When the audience first meets Anders Danielsen Lie in Joachim Trier’s perceptive second feature, Oslo, August 31st, he’s on the other side of a heroin rehabilitation program, having earned enough trust to leave a state facility for a day and start establishing a new life on the outside. As a 34-year-old of means and literary talent, his prospects are better than many people’s, but thoughts of suicide are nonetheless not far from his mind. The problem for Lie isn’t necessarily the potential for relapse, though he admits to craving heroin after 10 months of sobriety. The bigger problem is more existential and at least as dangerous: Why bother? What place does he have in the world, and what does it all mean? Those are the types of questions that almost certainly led to his addiction in the first place.

Scaling back the flash of his promising debut film, Reprise, Trier addresses his hero’s problems honestly and unsentimentally as Lie tries to puzzle out life after rehab. The title refers to his single-day leave in Oslo, and Trier deals with the events and conversations of that day with a beautiful sense of proportion. The morning begins with Lie having breakfast with his old buddy Hans Olar Brenner, who has settled into the middle-class comforts of a nice home and family, and ends with a scheduled meeting with his estranged sister. In between, Lie has scored a job interview at a magazine—both this and Reprise involve the publishing world to varying extents—but his considerable qualifications are undermined by his evident instability.

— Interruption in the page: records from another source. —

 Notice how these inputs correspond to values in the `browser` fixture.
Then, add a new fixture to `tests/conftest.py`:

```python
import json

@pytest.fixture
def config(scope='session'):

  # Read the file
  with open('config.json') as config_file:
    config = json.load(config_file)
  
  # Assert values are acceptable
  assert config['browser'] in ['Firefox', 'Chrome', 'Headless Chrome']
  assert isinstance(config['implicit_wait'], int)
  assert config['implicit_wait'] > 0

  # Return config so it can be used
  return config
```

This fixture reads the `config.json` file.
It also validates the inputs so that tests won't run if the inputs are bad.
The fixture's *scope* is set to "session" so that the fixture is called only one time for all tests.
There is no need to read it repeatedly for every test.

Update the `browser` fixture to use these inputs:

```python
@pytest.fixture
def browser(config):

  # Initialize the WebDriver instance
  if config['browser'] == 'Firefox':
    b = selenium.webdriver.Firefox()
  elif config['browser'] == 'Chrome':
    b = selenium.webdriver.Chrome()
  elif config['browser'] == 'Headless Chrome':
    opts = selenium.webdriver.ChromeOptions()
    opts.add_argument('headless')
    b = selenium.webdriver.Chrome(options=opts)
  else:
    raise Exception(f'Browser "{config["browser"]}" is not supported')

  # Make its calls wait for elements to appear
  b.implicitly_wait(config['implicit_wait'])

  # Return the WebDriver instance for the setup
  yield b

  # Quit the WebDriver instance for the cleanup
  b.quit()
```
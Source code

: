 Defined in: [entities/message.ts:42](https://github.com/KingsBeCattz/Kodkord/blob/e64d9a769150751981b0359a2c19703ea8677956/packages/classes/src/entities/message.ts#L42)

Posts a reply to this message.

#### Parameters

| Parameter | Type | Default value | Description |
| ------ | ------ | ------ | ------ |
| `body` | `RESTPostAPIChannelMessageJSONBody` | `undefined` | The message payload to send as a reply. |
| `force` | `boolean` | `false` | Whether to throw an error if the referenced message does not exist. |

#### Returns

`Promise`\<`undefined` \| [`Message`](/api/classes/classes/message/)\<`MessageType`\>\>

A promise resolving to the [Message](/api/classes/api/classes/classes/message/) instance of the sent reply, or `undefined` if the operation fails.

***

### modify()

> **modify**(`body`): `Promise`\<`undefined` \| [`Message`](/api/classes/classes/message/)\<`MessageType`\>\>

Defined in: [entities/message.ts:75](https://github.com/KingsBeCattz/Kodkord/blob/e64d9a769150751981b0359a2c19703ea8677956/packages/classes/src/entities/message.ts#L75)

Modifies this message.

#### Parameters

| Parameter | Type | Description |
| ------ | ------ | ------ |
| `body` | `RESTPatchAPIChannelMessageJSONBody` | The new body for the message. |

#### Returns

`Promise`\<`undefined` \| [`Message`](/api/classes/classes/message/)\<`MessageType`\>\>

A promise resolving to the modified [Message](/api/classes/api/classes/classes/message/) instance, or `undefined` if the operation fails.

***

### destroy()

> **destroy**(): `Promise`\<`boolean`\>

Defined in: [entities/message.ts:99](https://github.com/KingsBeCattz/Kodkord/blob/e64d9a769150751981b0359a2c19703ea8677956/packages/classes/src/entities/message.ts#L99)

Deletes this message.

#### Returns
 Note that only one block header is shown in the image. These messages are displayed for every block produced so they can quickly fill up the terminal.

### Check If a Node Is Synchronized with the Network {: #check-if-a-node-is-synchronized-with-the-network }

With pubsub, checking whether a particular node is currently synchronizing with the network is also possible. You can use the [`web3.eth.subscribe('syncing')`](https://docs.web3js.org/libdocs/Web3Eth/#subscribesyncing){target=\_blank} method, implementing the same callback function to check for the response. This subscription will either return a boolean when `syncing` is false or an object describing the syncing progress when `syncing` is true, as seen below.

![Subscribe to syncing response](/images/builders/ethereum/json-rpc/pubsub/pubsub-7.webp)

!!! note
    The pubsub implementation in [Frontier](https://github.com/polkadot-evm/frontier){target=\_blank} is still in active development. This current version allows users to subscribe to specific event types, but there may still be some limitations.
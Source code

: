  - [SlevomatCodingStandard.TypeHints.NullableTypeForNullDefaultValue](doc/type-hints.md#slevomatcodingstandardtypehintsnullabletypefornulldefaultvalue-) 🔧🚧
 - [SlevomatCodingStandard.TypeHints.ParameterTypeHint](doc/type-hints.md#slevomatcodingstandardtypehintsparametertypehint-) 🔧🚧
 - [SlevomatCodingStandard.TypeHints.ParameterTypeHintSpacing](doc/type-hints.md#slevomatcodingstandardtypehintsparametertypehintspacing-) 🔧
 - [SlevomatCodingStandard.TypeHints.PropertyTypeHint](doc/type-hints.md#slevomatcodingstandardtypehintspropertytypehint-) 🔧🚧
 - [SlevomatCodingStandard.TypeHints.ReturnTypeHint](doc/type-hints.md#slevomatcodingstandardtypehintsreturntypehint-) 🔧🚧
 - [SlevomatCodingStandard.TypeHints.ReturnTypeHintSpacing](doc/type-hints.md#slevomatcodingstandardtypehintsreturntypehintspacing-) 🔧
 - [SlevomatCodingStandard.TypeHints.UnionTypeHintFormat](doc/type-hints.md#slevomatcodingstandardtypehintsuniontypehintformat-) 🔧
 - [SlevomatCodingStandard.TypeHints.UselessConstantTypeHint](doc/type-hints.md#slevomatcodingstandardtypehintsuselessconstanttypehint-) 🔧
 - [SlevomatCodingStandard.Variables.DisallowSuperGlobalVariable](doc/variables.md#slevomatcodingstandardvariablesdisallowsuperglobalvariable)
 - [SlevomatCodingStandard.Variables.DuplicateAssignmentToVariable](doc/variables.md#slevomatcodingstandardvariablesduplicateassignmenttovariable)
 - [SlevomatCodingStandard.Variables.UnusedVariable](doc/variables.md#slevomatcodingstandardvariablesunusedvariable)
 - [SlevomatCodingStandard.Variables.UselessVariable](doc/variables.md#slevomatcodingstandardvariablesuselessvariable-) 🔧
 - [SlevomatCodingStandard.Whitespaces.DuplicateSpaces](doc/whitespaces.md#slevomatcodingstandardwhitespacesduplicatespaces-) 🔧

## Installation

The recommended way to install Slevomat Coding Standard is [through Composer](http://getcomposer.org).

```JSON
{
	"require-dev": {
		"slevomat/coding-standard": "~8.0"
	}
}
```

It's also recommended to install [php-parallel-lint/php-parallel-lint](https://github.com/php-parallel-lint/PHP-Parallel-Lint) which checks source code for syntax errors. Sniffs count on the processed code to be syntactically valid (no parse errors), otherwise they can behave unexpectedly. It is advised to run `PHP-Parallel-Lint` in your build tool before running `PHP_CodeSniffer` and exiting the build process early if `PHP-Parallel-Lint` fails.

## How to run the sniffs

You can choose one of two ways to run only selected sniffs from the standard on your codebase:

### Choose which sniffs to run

Those early scenes between Lie and Brenner are the best in the film, crystallizing Lie’s deep skepticism and dread, which his friend can’t dispel with halfhearted endorsements of family life and bourgeois normalcy. As day turns to night, Oslo, August 31st shifts into a more perilous odyssey, fueled by Lie’s persistent doubts about the meaning of recovery. Trier doesn’t allow the bleakness of the material to swamp the film in a miserablist tone, but he doesn’t hold back, either, in revealing every hairline crack in Lie’s fragile psyche. He writes his hero into a tight corner, but finds a simultaneously graceful and uncompromising way back into the light. Neat trick, that.